Alberto Becucci: Sim! Porque no final o novo governo, porque na Itália agora dois governos vieram e se foram… recentemente… tendo tomando decisões que penalizaram extremamente o mundo do entretenimento que foi o primeiro a fechar e será o último a reabrir, eles tinham que, digamos… prestar atenção às necessidades e exigências do mundo do entretenimento e, portanto, Franceschini, o ministro da cultura, mesmo que não seja o melhor ministro… mas ele abriu uma mesa de discussão e felizmente, os músicos ou trabalhadores das artes do espetáculo que interagiram expressaram claramente quais eram as necessidades e qual era a situação e, portanto, parece, bah…! Pelo menos, estou otimista, é isso! Nesse sentido, esta crise poderia ser precisamente um ponto de partida para a mudança, uma oportunidade de mudança e espero que para toda a Europa, ou seja, pelo menos para os países em que ainda não houve esse salto, como Espanha, para Portugal….
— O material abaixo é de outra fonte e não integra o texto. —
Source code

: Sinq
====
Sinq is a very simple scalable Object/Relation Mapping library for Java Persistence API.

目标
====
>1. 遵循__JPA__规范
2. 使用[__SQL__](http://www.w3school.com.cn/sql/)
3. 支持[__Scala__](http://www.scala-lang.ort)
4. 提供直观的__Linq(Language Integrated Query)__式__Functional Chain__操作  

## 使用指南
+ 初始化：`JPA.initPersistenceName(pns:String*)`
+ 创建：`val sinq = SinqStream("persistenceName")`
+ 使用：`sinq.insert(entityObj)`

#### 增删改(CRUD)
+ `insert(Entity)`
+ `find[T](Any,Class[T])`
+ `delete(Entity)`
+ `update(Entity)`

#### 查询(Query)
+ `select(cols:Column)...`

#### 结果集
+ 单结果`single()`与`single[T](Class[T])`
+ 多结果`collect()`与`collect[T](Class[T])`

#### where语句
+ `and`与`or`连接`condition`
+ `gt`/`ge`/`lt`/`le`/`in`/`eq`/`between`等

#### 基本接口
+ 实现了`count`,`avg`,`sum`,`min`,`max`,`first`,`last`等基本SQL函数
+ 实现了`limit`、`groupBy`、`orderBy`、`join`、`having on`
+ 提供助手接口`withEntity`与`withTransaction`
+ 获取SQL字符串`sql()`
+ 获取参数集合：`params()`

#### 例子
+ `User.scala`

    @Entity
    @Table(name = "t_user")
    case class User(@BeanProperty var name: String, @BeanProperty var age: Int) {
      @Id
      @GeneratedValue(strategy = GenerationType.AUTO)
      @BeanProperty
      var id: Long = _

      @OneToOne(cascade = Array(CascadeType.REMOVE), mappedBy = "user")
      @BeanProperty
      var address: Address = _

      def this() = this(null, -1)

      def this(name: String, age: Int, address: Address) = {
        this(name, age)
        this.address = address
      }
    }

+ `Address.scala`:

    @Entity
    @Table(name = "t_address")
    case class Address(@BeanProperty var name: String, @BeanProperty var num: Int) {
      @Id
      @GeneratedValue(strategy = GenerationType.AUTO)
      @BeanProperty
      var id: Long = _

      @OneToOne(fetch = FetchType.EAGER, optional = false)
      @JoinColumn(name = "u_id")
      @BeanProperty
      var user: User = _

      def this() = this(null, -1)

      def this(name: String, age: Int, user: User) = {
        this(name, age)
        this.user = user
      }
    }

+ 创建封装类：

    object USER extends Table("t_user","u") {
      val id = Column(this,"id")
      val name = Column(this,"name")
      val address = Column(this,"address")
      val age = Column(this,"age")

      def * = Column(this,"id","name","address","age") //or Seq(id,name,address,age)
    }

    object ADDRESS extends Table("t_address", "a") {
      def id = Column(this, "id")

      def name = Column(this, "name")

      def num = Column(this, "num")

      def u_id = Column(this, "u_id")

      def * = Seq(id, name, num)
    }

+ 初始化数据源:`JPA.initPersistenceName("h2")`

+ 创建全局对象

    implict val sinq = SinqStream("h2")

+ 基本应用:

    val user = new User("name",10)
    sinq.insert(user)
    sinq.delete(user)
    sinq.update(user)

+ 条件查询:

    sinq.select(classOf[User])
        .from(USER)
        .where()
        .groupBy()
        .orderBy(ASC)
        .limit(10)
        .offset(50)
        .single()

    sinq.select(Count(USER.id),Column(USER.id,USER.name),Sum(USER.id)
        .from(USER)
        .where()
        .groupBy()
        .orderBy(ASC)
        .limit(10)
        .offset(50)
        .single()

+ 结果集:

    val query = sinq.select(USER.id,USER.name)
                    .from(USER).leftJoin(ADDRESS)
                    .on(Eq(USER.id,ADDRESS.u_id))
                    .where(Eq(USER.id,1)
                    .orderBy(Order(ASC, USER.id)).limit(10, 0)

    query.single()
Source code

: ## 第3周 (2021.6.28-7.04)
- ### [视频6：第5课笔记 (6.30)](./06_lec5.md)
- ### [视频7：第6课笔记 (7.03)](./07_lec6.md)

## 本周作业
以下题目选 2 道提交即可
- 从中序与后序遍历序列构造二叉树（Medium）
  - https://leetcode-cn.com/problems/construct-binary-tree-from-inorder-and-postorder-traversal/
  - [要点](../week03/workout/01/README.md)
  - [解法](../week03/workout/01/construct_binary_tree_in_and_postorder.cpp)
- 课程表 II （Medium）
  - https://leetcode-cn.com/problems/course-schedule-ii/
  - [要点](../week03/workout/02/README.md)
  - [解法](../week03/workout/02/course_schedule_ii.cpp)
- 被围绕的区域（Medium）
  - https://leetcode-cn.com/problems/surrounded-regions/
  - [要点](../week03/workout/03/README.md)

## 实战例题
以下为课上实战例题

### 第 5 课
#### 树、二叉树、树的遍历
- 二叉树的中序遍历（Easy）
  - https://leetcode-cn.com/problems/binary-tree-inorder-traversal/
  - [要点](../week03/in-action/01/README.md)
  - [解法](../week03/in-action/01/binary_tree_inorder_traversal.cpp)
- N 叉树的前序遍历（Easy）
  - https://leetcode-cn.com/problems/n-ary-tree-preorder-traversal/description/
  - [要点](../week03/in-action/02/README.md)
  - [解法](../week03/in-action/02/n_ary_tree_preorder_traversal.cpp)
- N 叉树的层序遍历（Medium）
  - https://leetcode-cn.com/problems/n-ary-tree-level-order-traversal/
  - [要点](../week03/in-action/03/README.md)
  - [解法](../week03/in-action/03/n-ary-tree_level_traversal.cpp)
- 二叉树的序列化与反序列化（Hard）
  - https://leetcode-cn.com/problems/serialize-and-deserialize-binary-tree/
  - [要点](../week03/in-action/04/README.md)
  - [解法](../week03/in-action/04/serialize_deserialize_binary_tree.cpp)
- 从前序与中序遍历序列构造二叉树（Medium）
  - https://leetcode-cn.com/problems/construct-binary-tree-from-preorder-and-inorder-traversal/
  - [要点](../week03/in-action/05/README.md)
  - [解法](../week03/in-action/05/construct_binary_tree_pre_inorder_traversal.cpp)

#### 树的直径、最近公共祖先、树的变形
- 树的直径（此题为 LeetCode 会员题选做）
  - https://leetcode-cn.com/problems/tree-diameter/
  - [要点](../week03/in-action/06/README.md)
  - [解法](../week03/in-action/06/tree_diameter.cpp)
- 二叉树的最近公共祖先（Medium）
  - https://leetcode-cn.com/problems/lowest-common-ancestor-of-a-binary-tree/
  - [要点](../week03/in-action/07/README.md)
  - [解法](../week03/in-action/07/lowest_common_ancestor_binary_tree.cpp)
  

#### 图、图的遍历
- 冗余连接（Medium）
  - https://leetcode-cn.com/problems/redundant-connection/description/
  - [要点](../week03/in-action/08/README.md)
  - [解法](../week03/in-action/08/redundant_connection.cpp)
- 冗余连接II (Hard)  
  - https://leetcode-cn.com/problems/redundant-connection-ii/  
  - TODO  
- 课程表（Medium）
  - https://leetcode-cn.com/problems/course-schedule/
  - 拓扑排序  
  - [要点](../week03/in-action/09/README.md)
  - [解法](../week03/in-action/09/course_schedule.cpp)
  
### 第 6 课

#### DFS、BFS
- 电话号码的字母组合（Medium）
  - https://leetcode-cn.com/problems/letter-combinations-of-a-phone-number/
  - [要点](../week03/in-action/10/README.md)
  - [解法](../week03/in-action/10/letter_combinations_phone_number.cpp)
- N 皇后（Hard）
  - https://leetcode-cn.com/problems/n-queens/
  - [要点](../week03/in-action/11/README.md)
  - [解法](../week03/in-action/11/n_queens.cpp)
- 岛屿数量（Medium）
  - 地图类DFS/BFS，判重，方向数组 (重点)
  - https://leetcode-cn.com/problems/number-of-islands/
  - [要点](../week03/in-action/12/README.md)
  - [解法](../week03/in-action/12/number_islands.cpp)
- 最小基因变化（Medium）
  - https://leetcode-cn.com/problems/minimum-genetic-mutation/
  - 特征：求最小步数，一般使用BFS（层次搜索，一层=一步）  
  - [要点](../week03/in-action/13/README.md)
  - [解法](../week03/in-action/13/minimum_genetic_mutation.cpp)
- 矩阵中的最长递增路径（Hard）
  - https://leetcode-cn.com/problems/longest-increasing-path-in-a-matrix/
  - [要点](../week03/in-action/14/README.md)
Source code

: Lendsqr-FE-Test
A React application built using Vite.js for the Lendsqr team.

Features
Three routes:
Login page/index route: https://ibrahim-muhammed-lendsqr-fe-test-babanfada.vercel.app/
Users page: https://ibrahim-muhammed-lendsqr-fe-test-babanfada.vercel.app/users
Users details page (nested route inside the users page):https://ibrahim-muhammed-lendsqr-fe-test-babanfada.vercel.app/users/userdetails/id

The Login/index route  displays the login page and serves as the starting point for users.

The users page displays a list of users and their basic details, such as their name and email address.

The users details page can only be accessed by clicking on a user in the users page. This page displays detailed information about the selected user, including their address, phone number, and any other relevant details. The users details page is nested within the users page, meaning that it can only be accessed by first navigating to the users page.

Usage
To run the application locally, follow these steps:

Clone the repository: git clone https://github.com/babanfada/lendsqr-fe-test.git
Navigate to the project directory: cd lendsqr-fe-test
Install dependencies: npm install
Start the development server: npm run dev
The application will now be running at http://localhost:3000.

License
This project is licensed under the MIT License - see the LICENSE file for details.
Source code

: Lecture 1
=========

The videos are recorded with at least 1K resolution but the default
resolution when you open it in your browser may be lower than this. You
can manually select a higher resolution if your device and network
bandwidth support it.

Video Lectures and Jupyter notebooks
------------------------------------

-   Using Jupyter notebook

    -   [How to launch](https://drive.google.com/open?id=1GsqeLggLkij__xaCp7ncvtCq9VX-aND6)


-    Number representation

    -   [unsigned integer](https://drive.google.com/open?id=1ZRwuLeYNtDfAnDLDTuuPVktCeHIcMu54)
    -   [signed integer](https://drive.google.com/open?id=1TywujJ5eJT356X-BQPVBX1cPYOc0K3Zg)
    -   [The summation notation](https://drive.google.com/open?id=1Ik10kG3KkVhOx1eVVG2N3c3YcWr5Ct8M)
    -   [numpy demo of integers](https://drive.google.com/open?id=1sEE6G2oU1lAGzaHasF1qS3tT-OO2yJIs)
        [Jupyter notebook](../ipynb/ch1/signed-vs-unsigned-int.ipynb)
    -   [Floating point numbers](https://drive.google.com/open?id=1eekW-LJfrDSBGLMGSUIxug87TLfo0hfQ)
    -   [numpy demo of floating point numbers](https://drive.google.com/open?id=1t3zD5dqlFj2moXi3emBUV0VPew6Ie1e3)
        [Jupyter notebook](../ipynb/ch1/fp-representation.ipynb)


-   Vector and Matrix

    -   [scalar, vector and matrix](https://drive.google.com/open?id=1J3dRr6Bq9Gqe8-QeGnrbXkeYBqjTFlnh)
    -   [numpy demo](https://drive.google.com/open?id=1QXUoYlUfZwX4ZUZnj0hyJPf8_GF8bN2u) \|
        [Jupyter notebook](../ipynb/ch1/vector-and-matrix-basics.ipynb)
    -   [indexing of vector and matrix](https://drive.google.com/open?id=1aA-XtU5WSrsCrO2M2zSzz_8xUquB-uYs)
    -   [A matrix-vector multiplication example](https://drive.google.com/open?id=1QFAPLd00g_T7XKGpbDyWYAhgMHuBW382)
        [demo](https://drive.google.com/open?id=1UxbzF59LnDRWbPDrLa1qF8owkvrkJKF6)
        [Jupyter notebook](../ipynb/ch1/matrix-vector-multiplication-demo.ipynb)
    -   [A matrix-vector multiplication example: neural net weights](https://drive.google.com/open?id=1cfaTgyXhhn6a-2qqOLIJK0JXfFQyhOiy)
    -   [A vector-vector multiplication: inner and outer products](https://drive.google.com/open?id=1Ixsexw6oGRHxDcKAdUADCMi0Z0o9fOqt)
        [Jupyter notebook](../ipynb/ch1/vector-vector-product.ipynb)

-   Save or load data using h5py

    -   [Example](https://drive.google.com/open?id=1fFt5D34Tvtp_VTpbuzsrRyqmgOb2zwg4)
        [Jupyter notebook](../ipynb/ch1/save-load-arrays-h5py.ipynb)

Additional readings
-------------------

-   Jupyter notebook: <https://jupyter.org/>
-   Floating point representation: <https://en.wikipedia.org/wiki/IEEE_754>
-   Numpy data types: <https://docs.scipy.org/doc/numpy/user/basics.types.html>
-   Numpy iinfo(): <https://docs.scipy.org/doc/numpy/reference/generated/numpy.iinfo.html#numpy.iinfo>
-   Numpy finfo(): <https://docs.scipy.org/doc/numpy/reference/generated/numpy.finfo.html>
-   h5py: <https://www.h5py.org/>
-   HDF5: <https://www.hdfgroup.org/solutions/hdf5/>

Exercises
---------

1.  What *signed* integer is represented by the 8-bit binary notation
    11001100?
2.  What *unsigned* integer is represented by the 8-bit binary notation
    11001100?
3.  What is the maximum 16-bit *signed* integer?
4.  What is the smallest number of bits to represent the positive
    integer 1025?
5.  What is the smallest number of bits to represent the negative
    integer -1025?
Francesco: …muito obrigado Alberto! O teu contributo também é essencial para quem te vai ouvir aqui, em Portugal, porque é justo saber o que acontece noutros países também. Eu gostaria de encerrar a nossa entrevista, gostaria de perguntar se desde o princípio das restrições, se produziste algo ao nível artístico, como alguma música que queiras recomendar para vinculá-la a esta entrevista, então todos os que vão te ouvir… tocando e dançando em videoclipes, em palcos, ou um áudio de um disco, eu diria que já sei o que você vais responder…
Alberto Becucci: Por acaso, é verdade, produzi um disco que tenho aqui… não! Brincadeirinha, fizemos algumas pré-produções para o novo álbum do projeto Ayom, que enviarei ao Francesco para compartilhar com os ouvintes, depois uma trilha sonora para um documentário do Istituto Luce…
Francesco: …ah lindo, qual é o nome dele? O título?
Alberto Becucci: “Occhio di vetro“, ambientado no período do fascismo e, portanto, são músicas com esse tipo de atmosfera…
Francesco: …está no youtube?
Alberto Becucci: Não porque ainda está no circuito de festivais e cinema, ainda não está… eles vão transmitir na RAI, Sky Arte, na Itália, mas ainda não está no ar…
Francesco: …vai nos dar mesmo assim, na candonga, como dizemos aqui… e no Ayom, então vais nos propor algumas músicas novas do 2º disco?
Alberto Becucci: Sim! Das pré-produções que espero…
Francesco: …que podemos passar, então…
Alberto Becucci: …sim, sim!
Francesco: Então te agradeço! Alberto Becucci, conhecido como “O Mestre”, aqui nos caminhos-de-ferro do sul de Portugal, com a sua mala, muito obrigado Alberto!
Alberto Becucci: Obrigado a você!
Francesco: Foi um prazer, muito obrigado!